Desde os dias de Goldziher, estudiosos vêm seguindo ativamente a sua abordagem, aprofundando e desenvolvendo-a em uma exposição completa dos primórdios históricos islâmicos, abordagem esta que discute praticamente cada detalhe da vida de Maomé conforme aceita convencionalmente – nascido em 570 d.C, primeira revelação em 610, fuga para Medina em 622, falecimento em 632. Porém essa história revisionista permaneceu virtualmente secreta entre os especialistas. Por exemplo, Patricia Crone e Michael Cook, autores da sinopse Hagarism (Cambridge University Press, 1977), escreveram deliberadamente de forma indireta, ocultando assim a mensagem.
Entretanto, agora, dois estudiosos, separadamente, acabaram com esse segredo: Tom Holland autor de In the Shadow of the Sword (Doubleday) e Robert Spencer autor de Did Muhammad Exist? (ISI). Conforme os títulos levam a crer, Spencer é mais arrojado, assim como a minha focagem a seguir.
Em uma exposição bem escrita, sóbria e clara, ele começa demonstrando as inconsistências e mistérios da narrativa convencional quanto à vida de Maomé, o Alcorão e o início do Islã. Por exemplo, enquanto o Alcorão insiste que Maomé não fez milagres, o hadith atribui a ele poderes taumatúrgicos – multiplicar alimentos, curar feridos, extrair água do céu e da terra e até lançar raios da sua picareta. Onde está a verdade? O hadith alega que Meca era um grande centro comercial, estranhamente os registros históricos não revelam nada disso.

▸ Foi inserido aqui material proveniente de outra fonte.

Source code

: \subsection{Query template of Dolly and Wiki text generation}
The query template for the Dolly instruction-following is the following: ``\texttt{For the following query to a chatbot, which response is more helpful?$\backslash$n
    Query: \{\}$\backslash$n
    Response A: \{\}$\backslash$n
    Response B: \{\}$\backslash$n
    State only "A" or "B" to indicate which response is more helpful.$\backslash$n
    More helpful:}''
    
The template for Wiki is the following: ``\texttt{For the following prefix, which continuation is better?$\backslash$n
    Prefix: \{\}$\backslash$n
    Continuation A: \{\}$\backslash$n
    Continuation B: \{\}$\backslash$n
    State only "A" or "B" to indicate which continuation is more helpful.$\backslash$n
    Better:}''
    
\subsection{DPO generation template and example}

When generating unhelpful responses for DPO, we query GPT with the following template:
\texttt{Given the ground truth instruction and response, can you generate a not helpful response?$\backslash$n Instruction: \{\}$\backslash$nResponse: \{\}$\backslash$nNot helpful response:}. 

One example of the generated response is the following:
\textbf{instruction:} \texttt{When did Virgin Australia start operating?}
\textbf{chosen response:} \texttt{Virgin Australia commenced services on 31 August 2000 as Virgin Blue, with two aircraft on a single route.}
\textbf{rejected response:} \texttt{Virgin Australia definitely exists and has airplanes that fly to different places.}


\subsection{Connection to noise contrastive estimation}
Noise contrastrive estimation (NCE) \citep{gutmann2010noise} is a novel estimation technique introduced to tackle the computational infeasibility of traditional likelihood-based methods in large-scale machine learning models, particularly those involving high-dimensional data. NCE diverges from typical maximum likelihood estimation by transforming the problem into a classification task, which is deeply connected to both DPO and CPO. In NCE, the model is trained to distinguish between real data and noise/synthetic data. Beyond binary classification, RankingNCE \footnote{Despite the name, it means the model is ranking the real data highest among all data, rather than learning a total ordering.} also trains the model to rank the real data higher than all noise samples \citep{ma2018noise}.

A dimensão cristã no Islã antigo não é menos estranha, particularmente, "traços de um texto cristão sustentando o Alcorão". Devidamente compreendido, esses traços elucidam passagens que de outra forma seriam incompreensíveis. Compreendido da maneira convencional, o versículo 19:24 nos transmite que Maria ouviu, contrário ao bom senso, ao dar a luz a Jesus, "Não fiques triste, porque Teu Senhor (Deus) fez correr um riacho a teus pés". Os revisionistas transformaram o versículo no sensato (e religiosamente cristão), "Não fiques triste, Teu Senhor (Deus) legitimou seu parto". Versos enigmáticos sobre a "Noite do Poder" que celebra a primeira revelação de Maomé faz sentido quando compreendida como o relato do Natal. O capítulo 96 do Alcorão, espantosamente, convida os leitores a uma eucaristia.

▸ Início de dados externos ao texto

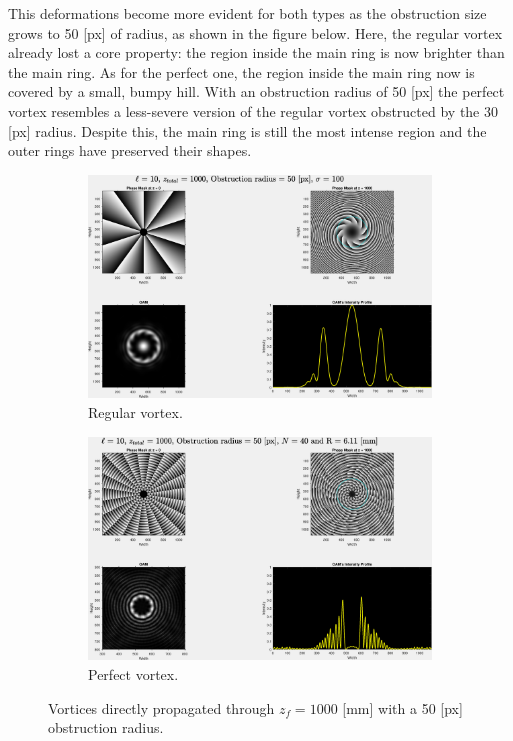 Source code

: This deformations become more evident for both types as the obstruction size grows to 50 [px] of radius, as shown in the figure below. Here, the regular vortex already lost a core property: the region inside the main ring is now brighter than the main ring. As for the perfect one, the region inside the main ring now is covered by a small, bumpy hill. With an obstruction radius of 50 [px] the perfect vortex resembles a less-severe version of the regular vortex obstructed by the 30 [px] radius. Despite this, the main ring is still the most intense region and the outer rings have preserved their shapes.

\begin{figure}[htbp]
    \centering
    \begin{subfigure}[b]{0.45\textwidth}
        \centering
        \includegraphics[width=\textwidth]{images/c04/type=0_r=50_zi=0_zf=1000.eps}
        \caption{Regular vortex.}
    \end{subfigure}
    \hfill
    \begin{subfigure}[b]{0.45\textwidth}
        \centering
        \includegraphics[width=\textwidth]{images/c04/type=1_r=50_zi=0_zf=1000.eps}
        \caption{Perfect vortex.}
    \end{subfigure}
    \caption{Vortices directly propagated through $z_f = 1000$ [mm] with a 50 [px] obstruction radius.}
    \label{fig:Vortices_r=50_z=1000}
\end{figure}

Apoiando-se nesta base cristã, os revisionistas postulam uma exposição radicalmente nova quanto ao Islã antigo. Observando que moedas e inscrições do século VII não mencionavam Maomé, o Alcorão nem o Islã, concluíram que a nova religião não apareceu até cerca de 70 anos após a suposta morte de Maomé. Spencer supõe que "as primeiras décadas da conquista árabe mostram os conquistadores acreditando, não no Islã como o conhecemos e sim numa crença vaga [Agarismo, focado em Abraão e Ismael], ligada a alguma forma de cristianismo e judaísmo". Em síntese: "o Maomé da tradição islâmica não existiu ou, se existiu, era substancialmente diferente de como é retratado pela tradição" – a saber, um líder rebelde cristão, antitrinitário, na Arábia.

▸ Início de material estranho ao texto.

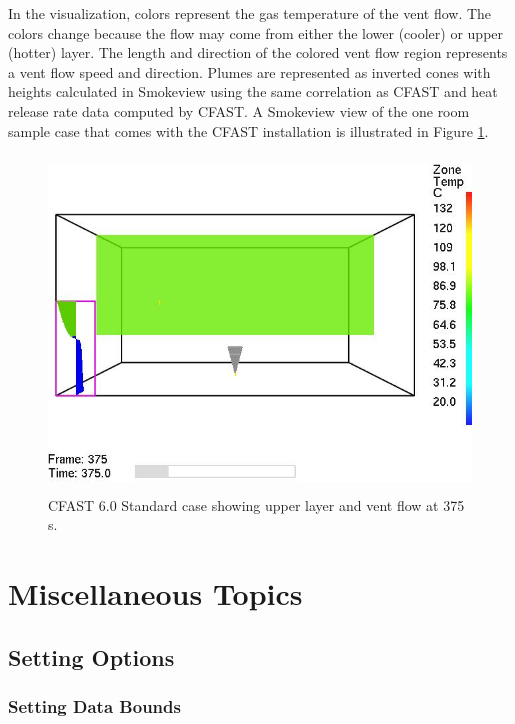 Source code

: \documentclass[11pt,twoside]{book}
\newcommand{\figoptions}{hbp}
\begin{document}
In the visualization, colors represent the gas temperature of the vent flow.  The colors change because the flow may come from either the lower (cooler) or upper (hotter) layer.   The length and direction of the colored vent flow region represents a vent flow speed and direction.  Plumes are represented as inverted cones with heights calculated in Smokeview using the same correlation as CFAST and heat release rate data computed by CFAST.
A Smokeview view of the one room sample case that comes with the CFAST installation is illustrated in Figure \ref{figcfast}.

\begin{figure}[\figoptions]
\begin{center}
\includegraphics[height=3.5in]{figures/standard_0375}
\end{center}
\caption{CFAST 6.0 Standard case showing upper layer and vent flow at 375 s.}
\label{figcfast}%
\end{figure}

\part{Miscellaneous Topics}


\chapter{Setting Options}
\section{Setting Data Bounds}
\end{document}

Somente em torno de 700 d.C. quando os dirigentes do império já vasto perceberam a necessidade de uma teologia política unificadora, que conceberam a religião islâmica. A figura central nessa empreitada parece ter sido o brutal governador do Iraque, Hajjaj ibn Yusuf. Não é de se estranhar, escreve Spencer, que o Islã é "uma religião tão profundamente política", com qualidades marciais e imperiais incomparavelmente proeminentes. Não é de se estranhar que ela colida com os costumes modernos.
A exposição revisionista não é um exercício acadêmico fútil e sim, como aconteceu com o judaísmo e o cristianismo, que se depararam com a Alta Crítica 150 anos atrás, um profundo e inquietador desafio à fé. Ela provavelmente irá deixar o Islã uma religião menos literal e doutrinária com implicações especialmente benéficas, no caso do Islã, ainda atolado em doutrinas de supremacia e misoginia. Aplausos então, pelos planos de traduzir o livro Did Muhammad Exist? para os principais idiomas muçulmanos e de torná-lo disponível gratuitamente na Internet. Que comece a revolução.